→ Source material
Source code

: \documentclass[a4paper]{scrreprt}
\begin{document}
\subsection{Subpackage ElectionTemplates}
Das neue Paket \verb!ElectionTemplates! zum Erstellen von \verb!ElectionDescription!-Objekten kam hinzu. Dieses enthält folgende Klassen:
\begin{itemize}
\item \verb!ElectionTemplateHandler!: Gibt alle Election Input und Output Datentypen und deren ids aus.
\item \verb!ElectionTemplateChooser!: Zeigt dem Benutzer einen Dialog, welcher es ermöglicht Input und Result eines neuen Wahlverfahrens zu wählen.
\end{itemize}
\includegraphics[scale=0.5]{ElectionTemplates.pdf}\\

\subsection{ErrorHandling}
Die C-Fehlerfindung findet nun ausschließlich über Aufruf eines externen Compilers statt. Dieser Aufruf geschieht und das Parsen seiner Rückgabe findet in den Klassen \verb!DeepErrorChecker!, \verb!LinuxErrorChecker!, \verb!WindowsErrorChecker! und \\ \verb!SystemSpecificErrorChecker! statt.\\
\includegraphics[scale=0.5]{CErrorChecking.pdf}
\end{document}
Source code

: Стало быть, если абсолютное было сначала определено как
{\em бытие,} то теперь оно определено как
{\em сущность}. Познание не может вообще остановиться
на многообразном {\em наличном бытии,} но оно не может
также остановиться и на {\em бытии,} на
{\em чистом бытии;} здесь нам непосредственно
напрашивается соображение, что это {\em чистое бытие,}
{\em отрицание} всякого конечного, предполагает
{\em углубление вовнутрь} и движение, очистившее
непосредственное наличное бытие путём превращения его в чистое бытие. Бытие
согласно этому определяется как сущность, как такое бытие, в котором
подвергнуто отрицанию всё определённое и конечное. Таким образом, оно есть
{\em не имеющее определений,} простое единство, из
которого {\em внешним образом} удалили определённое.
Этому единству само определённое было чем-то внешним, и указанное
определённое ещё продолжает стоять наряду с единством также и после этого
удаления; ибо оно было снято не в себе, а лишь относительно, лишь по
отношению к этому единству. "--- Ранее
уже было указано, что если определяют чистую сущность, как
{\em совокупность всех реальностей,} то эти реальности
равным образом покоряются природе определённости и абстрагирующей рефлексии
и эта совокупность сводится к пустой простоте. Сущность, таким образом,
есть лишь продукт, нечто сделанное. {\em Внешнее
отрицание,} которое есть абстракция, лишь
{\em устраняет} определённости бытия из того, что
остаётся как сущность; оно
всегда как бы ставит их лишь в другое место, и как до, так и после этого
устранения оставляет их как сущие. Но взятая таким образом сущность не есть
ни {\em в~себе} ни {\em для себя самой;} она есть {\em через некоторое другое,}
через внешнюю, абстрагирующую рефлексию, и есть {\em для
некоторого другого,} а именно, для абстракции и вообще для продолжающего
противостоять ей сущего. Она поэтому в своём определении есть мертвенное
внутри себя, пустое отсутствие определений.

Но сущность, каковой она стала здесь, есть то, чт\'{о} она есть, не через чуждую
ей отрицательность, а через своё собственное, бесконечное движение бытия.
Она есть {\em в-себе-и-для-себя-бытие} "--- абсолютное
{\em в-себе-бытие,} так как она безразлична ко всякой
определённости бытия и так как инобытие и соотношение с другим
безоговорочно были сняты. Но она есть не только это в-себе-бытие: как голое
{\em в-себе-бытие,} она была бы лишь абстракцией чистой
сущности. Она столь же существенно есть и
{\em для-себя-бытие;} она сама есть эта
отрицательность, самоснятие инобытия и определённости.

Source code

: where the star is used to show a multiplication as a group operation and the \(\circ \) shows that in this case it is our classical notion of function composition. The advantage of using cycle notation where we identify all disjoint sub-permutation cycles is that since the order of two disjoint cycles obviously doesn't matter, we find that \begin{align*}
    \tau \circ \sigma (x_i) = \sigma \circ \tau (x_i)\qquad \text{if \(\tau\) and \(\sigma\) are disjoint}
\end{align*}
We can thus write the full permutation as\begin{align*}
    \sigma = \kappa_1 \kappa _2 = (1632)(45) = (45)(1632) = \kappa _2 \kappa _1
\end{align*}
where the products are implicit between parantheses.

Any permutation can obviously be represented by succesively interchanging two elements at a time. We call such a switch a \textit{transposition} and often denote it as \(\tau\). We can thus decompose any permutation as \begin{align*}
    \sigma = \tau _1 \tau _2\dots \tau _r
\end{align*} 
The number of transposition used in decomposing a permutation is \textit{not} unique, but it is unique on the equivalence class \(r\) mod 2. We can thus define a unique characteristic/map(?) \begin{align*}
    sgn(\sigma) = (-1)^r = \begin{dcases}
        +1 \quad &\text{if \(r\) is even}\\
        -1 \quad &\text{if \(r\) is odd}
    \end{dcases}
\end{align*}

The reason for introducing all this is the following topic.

→ Prompt
In the listing above, find the line containing "оно не может" and the line containing "простое единство, из". Output them and every line between, exactly, and nothing else.

→ Output for this task
на многообразном {\em наличном бытии,} но оно не может
также остановиться и на {\em бытии,} на
{\em чистом бытии;} здесь нам непосредственно
напрашивается соображение, что это {\em чистое бытие,}
{\em отрицание} всякого конечного, предполагает
{\em углубление вовнутрь} и движение, очистившее
непосредственное наличное бытие путём превращения его в чистое бытие. Бытие
согласно этому определяется как сущность, как такое бытие, в котором
подвергнуто отрицанию всё определённое и конечное. Таким образом, оно есть
{\em не имеющее определений,} простое единство, из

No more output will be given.